Because they’re corrupt, venal leeches, of course. The “white man shoots unarmed black teen” narrative was too sweet to give up, especially after those heady days of power during the Trayvon Martin fiasco. All the media had to do was keep attention on the case, keep fanning those embers, and they’d be guaranteed a good show for the rubbernecking audience. The media wanted the riots and the violence and the property destruction and the race-baiting.

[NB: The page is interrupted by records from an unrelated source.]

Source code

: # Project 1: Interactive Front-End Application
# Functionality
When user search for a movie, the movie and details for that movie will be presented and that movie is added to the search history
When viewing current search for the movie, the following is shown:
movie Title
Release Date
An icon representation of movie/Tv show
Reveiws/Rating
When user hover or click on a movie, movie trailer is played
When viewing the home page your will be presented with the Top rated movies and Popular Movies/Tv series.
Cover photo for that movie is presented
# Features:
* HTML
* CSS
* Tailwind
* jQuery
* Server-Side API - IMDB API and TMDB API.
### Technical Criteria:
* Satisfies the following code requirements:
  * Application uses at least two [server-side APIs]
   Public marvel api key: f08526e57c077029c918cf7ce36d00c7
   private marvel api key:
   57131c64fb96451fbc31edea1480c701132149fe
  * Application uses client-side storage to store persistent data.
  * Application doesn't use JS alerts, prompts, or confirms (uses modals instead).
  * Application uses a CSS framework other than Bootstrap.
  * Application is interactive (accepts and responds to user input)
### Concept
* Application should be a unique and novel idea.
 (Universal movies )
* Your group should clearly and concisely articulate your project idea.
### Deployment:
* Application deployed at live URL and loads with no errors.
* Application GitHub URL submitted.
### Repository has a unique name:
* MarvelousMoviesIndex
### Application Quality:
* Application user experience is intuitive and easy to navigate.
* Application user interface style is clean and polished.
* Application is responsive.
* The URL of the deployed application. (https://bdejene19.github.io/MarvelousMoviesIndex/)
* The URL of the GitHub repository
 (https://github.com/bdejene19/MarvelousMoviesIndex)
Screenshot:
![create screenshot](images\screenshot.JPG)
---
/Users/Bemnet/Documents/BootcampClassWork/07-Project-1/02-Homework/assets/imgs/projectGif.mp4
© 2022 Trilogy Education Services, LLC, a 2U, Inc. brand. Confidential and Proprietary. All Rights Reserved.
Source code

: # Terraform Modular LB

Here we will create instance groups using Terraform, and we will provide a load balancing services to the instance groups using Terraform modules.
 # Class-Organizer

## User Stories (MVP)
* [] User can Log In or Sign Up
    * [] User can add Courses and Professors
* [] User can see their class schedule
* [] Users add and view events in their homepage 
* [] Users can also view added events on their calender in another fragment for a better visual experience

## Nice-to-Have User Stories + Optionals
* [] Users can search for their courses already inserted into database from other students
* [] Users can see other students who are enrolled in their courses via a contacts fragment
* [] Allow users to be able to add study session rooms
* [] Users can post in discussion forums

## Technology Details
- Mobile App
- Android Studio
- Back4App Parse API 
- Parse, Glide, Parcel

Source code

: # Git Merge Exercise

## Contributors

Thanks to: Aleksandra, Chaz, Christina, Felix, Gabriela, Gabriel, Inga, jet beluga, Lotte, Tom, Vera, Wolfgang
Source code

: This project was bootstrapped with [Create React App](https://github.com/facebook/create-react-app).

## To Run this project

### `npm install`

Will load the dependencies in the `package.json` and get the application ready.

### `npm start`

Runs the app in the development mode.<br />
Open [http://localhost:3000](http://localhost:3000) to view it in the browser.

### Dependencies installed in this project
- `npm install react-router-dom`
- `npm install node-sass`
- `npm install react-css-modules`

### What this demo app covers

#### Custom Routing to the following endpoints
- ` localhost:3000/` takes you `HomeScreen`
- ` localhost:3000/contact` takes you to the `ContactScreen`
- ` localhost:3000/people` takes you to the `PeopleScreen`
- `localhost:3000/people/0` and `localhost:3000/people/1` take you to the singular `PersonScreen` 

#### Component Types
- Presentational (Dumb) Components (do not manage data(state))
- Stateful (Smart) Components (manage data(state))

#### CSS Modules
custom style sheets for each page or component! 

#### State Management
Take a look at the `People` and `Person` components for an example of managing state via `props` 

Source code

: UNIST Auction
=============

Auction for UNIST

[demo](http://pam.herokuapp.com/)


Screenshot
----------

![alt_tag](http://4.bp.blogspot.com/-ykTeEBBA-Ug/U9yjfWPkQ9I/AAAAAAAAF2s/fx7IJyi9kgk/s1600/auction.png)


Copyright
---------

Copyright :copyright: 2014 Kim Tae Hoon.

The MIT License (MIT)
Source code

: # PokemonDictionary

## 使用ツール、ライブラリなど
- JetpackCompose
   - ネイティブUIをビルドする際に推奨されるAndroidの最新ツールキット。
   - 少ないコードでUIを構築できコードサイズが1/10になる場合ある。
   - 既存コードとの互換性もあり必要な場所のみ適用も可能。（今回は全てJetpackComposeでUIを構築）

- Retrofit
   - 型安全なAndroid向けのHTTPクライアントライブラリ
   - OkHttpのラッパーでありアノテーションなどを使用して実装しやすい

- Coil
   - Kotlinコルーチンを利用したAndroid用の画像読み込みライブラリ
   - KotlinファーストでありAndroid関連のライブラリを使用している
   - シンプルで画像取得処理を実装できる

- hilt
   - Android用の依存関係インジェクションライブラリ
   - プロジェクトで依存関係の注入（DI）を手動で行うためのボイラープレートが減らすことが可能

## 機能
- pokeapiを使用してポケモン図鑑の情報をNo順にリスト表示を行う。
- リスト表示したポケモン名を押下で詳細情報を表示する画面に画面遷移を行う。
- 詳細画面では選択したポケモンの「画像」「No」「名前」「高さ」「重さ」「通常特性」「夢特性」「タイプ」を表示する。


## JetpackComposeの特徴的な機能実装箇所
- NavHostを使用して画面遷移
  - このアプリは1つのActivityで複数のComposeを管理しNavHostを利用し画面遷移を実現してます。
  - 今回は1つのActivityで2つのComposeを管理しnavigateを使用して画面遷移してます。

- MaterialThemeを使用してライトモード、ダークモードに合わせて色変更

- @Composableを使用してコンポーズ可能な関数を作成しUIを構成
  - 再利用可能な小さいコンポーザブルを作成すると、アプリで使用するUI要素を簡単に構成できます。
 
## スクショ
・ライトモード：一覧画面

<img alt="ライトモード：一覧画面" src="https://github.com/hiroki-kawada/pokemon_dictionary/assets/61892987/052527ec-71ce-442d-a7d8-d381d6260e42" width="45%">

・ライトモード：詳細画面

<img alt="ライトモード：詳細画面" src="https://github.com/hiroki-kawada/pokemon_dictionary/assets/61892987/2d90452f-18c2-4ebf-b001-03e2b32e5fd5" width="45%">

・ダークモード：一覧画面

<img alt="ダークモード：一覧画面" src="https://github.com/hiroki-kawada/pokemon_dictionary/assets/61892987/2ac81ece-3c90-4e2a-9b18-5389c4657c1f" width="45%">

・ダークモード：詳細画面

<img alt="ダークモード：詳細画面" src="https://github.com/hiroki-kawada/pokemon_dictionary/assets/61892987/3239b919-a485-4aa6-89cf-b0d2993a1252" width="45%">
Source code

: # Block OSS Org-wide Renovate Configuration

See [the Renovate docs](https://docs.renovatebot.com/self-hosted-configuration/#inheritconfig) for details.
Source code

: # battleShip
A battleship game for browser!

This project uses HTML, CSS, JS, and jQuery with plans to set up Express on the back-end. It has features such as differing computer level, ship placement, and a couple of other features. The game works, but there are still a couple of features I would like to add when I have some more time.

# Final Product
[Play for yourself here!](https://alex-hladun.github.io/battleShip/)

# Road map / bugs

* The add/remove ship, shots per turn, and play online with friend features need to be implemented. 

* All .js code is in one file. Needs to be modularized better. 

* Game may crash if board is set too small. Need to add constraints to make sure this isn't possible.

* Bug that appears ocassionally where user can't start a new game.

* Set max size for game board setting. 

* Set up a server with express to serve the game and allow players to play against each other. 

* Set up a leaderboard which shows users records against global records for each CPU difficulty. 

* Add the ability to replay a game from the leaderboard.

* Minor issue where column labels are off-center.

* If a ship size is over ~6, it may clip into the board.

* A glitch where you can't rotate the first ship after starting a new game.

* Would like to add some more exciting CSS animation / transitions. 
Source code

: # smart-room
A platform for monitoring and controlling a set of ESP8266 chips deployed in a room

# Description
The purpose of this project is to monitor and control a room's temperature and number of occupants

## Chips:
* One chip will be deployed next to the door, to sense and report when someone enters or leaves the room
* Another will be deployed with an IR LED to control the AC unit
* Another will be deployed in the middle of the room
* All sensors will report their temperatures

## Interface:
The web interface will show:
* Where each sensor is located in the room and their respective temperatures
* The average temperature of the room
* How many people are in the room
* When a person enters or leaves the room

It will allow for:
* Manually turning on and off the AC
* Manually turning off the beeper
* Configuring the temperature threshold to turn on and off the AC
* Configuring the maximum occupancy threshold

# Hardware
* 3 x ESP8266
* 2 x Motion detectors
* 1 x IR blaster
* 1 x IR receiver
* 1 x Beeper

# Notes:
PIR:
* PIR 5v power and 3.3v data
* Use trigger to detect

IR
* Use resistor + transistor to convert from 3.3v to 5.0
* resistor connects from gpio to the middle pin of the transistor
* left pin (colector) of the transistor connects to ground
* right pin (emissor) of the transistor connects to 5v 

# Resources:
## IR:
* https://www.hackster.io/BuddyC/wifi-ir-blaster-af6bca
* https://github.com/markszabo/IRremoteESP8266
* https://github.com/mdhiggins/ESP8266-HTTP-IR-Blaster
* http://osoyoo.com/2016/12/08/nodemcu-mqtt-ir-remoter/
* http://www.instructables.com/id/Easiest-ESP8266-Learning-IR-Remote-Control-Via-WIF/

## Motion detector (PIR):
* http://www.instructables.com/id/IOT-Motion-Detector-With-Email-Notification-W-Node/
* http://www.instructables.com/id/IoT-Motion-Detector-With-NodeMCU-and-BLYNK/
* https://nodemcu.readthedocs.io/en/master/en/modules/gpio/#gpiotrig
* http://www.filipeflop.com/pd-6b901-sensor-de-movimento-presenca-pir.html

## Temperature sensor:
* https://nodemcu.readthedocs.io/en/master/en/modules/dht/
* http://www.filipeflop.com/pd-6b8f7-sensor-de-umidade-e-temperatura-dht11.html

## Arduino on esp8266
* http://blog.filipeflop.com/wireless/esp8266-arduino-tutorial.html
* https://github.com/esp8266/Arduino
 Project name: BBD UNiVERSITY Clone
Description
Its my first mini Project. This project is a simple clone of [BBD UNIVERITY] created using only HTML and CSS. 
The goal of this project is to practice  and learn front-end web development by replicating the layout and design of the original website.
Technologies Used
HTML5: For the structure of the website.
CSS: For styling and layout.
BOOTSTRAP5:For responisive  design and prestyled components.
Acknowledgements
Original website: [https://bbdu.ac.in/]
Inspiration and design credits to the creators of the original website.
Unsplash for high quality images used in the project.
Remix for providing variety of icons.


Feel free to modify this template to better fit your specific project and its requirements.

Oh yes. It works because people love to watch a trainwreck from the safety of their own homes. Twitter was alive with commentary, but the one bright side was that some, at least, were watching live streams from ordinary people. (That citizen journalist’s phone was, predictably, stolen by a looter.) No single camera can capture all of what goes on, but better to be watching a live, unedited stream from an ordinary person than something the media is using to further their own agenda.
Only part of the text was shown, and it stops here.